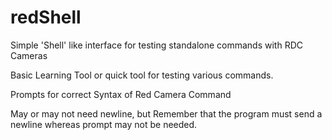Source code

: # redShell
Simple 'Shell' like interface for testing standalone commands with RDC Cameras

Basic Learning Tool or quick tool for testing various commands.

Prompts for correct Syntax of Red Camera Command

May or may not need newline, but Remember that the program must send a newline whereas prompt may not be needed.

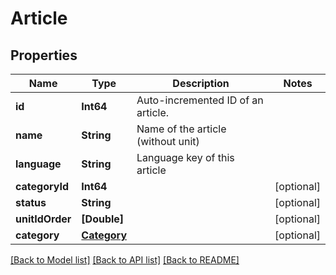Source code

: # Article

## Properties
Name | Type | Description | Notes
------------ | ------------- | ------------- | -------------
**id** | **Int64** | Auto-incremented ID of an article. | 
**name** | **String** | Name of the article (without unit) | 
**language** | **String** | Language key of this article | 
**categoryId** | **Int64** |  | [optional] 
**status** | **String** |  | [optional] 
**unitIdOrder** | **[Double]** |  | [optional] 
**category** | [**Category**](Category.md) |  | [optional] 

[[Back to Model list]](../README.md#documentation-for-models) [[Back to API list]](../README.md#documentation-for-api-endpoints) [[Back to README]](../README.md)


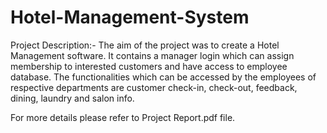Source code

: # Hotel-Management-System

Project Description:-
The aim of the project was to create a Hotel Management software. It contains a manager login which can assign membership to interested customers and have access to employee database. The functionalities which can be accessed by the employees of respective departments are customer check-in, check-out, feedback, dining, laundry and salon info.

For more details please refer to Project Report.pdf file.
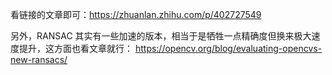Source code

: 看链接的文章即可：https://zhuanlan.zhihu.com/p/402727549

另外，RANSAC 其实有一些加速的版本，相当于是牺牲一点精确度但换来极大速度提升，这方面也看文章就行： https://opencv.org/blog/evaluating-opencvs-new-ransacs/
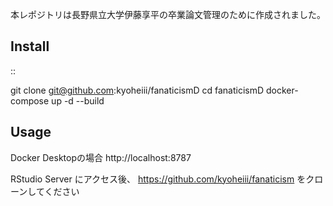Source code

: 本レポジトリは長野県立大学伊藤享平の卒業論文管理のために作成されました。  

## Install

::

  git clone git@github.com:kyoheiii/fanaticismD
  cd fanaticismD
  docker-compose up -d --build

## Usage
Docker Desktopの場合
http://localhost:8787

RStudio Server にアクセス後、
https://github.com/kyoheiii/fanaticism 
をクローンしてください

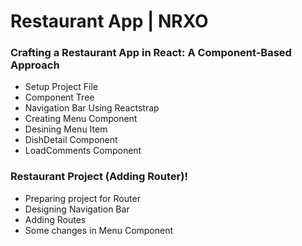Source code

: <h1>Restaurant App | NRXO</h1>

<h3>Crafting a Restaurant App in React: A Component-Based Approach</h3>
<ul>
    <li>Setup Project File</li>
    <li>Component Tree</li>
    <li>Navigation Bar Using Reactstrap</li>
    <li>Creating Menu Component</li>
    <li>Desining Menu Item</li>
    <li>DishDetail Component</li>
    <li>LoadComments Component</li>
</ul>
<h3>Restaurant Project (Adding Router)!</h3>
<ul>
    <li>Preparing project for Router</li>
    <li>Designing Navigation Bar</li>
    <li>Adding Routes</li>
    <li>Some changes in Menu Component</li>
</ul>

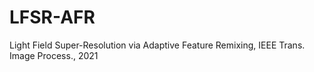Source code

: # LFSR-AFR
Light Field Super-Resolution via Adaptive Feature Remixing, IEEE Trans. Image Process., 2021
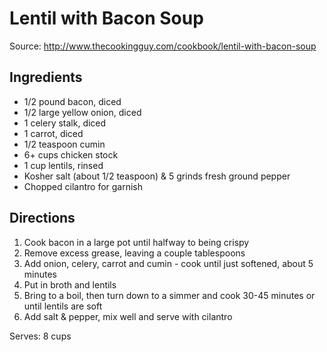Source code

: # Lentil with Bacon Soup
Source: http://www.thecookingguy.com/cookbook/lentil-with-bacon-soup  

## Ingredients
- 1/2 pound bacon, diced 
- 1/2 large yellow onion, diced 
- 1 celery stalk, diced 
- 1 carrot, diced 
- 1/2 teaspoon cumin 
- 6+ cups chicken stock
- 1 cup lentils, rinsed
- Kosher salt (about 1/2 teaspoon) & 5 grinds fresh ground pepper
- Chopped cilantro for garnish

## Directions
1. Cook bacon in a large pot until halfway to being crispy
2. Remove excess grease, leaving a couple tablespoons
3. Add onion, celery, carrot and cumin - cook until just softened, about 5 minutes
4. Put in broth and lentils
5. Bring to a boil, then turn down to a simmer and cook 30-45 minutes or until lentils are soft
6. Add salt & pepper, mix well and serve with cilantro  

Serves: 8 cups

### WHAT NEEDS TO BE DONE
Only the lines from the one containing "- 1 cup lentils, rinsed" through the last line of the records should appear, each written out exactly.

### SOLUTION TO THIS TASK
- 1 cup lentils, rinsed
- Kosher salt (about 1/2 teaspoon) & 5 grinds fresh ground pepper
- Chopped cilantro for garnish

## Directions
1. Cook bacon in a large pot until halfway to being crispy
2. Remove excess grease, leaving a couple tablespoons
3. Add onion, celery, carrot and cumin - cook until just softened, about 5 minutes
4. Put in broth and lentils
5. Bring to a boil, then turn down to a simmer and cook 30-45 minutes or until lentils are soft
6. Add salt & pepper, mix well and serve with cilantro  

Serves: 8 cups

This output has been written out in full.